The partial derivative of damage reduction due to all resistance can be found analogously to be:

$\frac{\partial {DR}}{\partial R_{all}}=(1-r_{armor})(\frac{5m}{(5m+R_{all})^2})$

The relationship between all resistance and armor is, therefore, dependent on what the two values are, and we can see that increasing the smaller value will have a larger impact on total damage reduction than further increasing the larger value will, which means that 1 all resistance is not always worth the same as 10 armor, when it comes to changing damage reduction—sometimes all resistance is more valuable, and sometimes less, with the 1:10 ratio being equal when $r_{resist}$ and $r_{armor}$ are equal. This is kind of hard to visualize, so it’s much more useful to simply create a contour plot of damage reduction as a function of both armor and all resistance, which serves as a guide for the relationship between the two stats.

Moving to a darker red area represents an increase in total damage reduction, and so we see that along the diagonal, both contribute equally, but when one variable is significantly larger than the other, further increases are not as effective as bumping the lower stat would be.

## Effective HP

With a good understanding of how damage resistance is calculated, it is time to extend the concept to allow us to include other tradeoffs when determining which gear to use. The next component of survivability is how many hit points your character has. However, all characters with 30,000 HP are not created equal—the character with better damage reduction will do better in combat, so our goal is to quantify the relationship between hit points and damage reduction.
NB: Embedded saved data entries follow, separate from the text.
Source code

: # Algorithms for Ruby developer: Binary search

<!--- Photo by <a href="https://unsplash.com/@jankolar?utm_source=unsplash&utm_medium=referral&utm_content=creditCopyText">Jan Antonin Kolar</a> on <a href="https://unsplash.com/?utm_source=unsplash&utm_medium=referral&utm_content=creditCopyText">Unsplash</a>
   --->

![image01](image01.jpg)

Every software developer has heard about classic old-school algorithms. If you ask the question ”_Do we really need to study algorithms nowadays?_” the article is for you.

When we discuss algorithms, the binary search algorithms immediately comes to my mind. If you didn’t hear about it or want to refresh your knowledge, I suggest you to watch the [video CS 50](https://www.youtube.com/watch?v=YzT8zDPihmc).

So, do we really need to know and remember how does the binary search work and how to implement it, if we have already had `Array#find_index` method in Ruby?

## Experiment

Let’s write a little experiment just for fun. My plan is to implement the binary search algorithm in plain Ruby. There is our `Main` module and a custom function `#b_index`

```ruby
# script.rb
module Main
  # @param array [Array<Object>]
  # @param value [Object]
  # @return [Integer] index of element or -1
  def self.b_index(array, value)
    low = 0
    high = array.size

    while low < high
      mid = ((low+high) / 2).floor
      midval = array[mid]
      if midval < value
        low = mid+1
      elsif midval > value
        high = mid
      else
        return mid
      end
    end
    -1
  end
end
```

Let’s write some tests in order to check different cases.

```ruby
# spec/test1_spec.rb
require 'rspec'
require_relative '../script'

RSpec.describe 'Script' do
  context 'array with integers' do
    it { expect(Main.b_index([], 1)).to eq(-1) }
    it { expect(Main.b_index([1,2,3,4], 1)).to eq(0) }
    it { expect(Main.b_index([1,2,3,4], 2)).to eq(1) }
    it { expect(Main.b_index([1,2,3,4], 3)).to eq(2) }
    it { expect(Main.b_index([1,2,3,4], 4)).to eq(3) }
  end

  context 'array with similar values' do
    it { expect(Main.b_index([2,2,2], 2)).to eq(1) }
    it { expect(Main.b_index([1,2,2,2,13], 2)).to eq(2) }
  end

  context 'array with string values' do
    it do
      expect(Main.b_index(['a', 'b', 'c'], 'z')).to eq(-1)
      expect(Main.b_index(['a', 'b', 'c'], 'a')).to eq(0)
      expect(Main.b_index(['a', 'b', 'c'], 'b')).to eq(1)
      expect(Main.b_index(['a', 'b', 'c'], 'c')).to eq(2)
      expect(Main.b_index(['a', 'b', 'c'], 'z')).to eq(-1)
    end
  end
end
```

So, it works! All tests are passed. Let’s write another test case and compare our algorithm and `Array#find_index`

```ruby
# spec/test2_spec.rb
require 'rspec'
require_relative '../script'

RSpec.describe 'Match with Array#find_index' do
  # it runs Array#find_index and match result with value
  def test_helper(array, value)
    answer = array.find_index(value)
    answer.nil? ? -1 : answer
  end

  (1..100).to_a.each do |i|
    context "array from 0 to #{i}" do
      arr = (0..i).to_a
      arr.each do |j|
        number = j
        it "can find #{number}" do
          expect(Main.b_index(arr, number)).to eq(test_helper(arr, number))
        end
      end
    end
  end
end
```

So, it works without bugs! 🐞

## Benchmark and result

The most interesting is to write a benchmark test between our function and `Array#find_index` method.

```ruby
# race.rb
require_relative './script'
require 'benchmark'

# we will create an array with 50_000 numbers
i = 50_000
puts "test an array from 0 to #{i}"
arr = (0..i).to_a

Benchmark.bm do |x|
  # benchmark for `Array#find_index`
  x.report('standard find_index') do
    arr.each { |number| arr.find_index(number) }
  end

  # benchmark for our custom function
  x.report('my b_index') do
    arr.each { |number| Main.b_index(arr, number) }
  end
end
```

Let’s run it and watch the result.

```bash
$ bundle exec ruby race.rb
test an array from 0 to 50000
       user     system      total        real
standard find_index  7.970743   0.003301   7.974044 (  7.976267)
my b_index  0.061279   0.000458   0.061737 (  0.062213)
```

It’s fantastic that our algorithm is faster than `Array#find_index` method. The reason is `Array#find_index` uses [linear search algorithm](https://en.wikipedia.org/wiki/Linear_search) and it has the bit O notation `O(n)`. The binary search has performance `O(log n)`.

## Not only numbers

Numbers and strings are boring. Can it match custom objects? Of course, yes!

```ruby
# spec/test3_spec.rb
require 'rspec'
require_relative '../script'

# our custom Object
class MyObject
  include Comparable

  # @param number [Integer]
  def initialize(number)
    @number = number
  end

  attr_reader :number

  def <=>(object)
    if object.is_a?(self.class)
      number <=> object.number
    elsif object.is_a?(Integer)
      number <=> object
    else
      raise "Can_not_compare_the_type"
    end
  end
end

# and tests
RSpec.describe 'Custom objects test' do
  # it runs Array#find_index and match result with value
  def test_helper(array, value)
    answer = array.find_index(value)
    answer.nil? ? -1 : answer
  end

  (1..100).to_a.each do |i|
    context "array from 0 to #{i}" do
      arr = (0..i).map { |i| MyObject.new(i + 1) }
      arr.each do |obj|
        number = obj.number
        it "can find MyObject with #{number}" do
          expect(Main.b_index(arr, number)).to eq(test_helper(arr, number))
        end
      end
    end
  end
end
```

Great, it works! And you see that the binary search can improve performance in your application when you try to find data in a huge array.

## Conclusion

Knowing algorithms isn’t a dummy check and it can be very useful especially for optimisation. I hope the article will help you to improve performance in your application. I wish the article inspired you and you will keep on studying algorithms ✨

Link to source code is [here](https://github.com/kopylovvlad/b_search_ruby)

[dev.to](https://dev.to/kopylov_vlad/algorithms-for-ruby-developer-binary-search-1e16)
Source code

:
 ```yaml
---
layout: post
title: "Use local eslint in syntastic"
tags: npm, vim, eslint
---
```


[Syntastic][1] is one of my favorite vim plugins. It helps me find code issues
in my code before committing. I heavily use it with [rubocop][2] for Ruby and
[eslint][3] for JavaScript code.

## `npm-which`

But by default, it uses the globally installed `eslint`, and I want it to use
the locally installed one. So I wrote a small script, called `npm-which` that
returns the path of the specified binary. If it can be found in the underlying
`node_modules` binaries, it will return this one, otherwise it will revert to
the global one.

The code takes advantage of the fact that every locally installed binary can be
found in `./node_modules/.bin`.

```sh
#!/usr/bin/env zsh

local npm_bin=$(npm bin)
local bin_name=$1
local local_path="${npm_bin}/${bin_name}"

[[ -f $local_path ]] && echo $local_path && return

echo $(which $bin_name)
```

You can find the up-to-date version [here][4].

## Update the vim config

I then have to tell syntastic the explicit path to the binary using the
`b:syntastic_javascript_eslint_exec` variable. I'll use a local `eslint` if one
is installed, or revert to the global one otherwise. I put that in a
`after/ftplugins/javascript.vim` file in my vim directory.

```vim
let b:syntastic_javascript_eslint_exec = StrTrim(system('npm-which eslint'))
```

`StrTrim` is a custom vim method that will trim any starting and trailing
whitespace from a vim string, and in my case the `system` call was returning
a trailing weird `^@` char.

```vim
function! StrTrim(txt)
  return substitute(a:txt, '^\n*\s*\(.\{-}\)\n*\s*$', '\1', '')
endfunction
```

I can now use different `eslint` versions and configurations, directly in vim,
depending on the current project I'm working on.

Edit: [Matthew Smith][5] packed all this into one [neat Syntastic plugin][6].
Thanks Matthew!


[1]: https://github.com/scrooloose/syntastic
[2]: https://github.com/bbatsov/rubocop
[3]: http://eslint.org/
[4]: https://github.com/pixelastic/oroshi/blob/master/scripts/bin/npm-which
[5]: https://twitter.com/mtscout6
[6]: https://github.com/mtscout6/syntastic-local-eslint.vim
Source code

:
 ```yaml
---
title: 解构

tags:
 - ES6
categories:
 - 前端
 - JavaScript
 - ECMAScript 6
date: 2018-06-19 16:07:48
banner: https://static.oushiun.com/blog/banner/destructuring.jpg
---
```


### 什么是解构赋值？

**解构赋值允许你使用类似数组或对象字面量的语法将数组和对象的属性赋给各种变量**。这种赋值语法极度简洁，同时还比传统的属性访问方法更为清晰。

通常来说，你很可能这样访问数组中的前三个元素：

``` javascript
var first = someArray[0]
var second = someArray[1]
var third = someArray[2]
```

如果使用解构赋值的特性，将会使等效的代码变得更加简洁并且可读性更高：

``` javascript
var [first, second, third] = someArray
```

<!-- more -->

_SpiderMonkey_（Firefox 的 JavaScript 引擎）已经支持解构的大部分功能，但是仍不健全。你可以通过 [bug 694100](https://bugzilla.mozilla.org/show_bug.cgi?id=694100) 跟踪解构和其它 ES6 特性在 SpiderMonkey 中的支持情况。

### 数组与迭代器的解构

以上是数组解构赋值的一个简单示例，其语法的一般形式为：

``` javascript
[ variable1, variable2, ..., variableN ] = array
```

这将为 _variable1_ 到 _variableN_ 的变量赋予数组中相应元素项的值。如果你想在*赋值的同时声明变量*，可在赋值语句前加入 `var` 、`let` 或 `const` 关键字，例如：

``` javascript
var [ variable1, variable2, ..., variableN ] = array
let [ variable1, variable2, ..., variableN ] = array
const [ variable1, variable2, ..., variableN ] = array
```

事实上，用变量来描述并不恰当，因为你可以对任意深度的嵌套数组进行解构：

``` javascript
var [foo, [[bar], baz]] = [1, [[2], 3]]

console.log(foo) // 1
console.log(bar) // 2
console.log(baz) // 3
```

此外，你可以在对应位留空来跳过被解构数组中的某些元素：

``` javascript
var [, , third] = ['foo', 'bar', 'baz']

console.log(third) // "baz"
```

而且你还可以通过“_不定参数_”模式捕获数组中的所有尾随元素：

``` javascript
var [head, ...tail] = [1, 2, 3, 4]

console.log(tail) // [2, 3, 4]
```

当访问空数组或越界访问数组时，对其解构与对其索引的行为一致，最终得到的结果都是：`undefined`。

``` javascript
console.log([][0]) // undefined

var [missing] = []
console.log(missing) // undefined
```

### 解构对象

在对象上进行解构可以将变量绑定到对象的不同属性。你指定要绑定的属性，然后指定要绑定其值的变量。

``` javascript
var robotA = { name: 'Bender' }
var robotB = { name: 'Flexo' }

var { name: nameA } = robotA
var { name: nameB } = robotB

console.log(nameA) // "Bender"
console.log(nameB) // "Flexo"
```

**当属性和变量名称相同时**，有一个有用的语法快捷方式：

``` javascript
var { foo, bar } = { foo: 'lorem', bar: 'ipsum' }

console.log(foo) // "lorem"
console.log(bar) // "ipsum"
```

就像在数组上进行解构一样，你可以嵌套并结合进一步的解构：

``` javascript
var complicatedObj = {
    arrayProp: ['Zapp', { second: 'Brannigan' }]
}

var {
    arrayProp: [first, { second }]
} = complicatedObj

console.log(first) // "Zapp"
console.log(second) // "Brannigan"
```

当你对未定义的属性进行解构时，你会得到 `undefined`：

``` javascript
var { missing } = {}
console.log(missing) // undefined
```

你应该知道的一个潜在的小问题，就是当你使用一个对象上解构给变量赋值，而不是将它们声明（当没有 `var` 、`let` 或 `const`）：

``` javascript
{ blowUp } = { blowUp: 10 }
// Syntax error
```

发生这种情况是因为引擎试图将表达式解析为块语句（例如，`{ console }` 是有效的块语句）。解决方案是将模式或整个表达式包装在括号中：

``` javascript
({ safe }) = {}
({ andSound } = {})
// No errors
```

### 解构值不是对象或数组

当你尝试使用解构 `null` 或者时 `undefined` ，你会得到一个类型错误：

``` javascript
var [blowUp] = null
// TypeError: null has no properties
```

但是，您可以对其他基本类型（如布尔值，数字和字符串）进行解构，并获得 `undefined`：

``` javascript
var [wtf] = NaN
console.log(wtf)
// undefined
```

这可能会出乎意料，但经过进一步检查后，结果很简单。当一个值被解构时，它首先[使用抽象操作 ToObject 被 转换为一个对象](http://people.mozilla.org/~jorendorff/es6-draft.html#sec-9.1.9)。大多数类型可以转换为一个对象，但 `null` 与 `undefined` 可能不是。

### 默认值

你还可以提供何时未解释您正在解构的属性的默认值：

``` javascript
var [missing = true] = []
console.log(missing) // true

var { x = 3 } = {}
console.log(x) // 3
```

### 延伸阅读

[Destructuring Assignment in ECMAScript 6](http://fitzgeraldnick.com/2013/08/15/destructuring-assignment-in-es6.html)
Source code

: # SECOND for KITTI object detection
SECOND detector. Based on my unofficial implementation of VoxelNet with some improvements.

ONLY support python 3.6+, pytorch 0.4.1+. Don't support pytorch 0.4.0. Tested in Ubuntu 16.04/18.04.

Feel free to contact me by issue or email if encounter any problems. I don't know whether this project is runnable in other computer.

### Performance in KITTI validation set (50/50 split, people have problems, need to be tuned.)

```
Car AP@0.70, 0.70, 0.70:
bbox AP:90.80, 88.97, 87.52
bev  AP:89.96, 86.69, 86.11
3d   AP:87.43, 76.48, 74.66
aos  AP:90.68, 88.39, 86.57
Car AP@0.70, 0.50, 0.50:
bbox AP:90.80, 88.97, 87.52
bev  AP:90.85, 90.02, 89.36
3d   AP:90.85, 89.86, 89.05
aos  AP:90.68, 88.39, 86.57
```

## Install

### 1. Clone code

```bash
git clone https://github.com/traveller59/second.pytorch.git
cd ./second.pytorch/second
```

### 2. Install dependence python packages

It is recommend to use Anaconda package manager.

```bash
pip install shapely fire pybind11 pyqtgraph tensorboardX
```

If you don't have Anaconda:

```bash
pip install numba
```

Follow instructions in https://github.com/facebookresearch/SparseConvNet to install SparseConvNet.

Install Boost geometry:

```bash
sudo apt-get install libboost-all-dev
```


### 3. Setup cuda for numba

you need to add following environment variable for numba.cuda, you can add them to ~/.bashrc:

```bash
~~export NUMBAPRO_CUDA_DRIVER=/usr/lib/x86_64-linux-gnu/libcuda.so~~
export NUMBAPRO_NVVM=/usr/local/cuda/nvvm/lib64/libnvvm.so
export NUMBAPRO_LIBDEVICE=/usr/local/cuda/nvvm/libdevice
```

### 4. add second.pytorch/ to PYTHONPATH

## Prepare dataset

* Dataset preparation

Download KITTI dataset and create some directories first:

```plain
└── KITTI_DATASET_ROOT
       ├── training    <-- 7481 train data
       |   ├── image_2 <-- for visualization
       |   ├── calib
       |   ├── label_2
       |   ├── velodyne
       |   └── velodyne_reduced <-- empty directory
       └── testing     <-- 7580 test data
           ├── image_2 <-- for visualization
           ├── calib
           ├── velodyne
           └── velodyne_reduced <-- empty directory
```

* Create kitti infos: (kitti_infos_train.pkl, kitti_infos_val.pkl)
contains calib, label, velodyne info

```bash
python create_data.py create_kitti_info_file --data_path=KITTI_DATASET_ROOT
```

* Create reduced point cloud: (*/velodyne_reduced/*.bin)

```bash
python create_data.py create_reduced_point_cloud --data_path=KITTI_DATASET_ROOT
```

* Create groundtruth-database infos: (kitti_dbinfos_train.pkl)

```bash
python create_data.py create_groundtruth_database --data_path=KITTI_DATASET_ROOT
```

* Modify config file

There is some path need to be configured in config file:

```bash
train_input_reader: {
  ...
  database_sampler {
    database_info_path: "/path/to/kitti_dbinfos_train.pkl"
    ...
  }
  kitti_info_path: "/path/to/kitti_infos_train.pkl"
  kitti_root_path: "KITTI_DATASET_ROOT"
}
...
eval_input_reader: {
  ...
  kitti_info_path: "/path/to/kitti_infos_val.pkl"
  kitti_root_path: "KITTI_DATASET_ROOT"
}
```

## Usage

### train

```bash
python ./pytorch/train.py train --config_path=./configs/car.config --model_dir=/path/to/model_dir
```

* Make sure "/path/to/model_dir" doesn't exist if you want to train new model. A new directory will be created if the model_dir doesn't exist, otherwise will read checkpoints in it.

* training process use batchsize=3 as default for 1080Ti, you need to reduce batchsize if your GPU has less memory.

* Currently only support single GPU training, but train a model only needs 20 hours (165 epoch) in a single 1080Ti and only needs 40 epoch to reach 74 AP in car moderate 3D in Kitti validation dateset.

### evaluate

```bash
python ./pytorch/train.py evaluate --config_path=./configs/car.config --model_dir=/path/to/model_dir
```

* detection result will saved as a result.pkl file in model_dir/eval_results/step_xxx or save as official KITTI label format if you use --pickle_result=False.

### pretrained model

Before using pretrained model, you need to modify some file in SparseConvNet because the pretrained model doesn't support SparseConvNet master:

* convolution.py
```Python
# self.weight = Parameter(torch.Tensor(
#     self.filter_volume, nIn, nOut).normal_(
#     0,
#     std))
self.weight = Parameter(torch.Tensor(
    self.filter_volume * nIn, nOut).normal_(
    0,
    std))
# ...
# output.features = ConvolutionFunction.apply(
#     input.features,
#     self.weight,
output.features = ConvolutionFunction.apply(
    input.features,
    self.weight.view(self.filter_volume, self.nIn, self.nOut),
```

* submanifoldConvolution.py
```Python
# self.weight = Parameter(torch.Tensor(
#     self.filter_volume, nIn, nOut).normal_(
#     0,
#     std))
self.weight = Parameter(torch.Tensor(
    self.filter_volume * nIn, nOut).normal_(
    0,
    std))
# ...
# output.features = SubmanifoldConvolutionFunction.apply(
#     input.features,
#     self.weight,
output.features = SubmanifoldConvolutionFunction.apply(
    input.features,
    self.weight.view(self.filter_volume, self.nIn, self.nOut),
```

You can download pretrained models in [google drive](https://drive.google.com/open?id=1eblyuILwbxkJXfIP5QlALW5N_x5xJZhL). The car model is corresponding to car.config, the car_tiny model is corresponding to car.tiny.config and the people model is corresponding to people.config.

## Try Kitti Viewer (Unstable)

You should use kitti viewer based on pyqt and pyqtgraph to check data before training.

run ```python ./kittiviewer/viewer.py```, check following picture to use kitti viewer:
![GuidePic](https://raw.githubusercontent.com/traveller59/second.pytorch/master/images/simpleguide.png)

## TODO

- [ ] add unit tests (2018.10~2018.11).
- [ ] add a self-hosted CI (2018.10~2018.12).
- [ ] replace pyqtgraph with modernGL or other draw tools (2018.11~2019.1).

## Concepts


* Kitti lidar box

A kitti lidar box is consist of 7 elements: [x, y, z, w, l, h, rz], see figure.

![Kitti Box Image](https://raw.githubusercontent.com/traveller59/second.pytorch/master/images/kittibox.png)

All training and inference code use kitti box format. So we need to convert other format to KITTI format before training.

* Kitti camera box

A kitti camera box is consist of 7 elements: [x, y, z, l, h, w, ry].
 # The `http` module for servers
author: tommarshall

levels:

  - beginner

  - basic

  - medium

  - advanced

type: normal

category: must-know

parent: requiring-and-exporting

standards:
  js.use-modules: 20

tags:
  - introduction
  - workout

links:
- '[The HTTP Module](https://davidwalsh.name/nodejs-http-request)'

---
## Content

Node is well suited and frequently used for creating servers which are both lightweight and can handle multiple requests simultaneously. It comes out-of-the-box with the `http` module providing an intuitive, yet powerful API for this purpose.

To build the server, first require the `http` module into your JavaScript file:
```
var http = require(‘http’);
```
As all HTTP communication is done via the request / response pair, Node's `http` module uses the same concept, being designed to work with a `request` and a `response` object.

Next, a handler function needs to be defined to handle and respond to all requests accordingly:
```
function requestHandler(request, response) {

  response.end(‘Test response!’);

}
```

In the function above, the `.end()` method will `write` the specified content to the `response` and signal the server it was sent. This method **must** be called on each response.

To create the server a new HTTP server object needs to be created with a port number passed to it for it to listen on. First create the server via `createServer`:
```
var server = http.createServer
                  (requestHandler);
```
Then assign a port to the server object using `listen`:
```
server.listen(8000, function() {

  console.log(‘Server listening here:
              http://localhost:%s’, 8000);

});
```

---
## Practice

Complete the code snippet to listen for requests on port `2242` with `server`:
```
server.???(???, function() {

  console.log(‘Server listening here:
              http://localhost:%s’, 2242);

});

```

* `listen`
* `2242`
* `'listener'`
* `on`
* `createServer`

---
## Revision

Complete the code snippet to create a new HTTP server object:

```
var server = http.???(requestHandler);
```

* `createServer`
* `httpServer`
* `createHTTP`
In order to compare characters with different resistances and HP, it is necessary to eliminate the armor and resistance entirely and focus on only a single point of comparison that summarizes the effects of all of the attributes, which is known as ‘Effective HP.’ If a character with 90% damage reduction is hit and suffers 10,000 HP worth of damage, by inverting the equation we can find that the attack must have done 100,000 HP of damage originally, and so, an equivalent character with zero armor and zero resist would have an effective 100k HP for each 10k HP that our character has. The direct formula for effective HP from actual HP and damage reduction is:

$HP_e=\frac{HP}{1-DR}$

At this point, more derivatives could be calculated to find the effects of changing vitality, armor, or resistance on effective HP, but it is much simpler to create a spreadsheet that computes the effective HP for a given triple of vitality (plus your character’s base hit points, which is not zero), armor, and all resistance, and then using that to compare different gear setups. Intuitively, more effective HP is better, as it means you will survive longer against elites and champions, regardless of whether your actual HP increased or decreased. The same is true for your damage reduction; your effective HP can increase despite damage reduction decreasing, if your base HP is sufficiently increased at the same time. It is also worth noting that all HP regeneration becomes more effective as damage reduction goes up—the effective HP regeneration can be calculated in exactly the same way as effective HP is calculated.

Hopefully it is clear that selecting Diablo III gear is a constrained optimization problem. Maybe one day I’ll take a stab at writing a program to optimize stats or provide some kind of discussion on the actual tradeoffs between DPS and HP as they relate to killing monsters, but that sounds like a very painful exercise when approximate solutions can be found just by thinking +effective HP and +damage are good.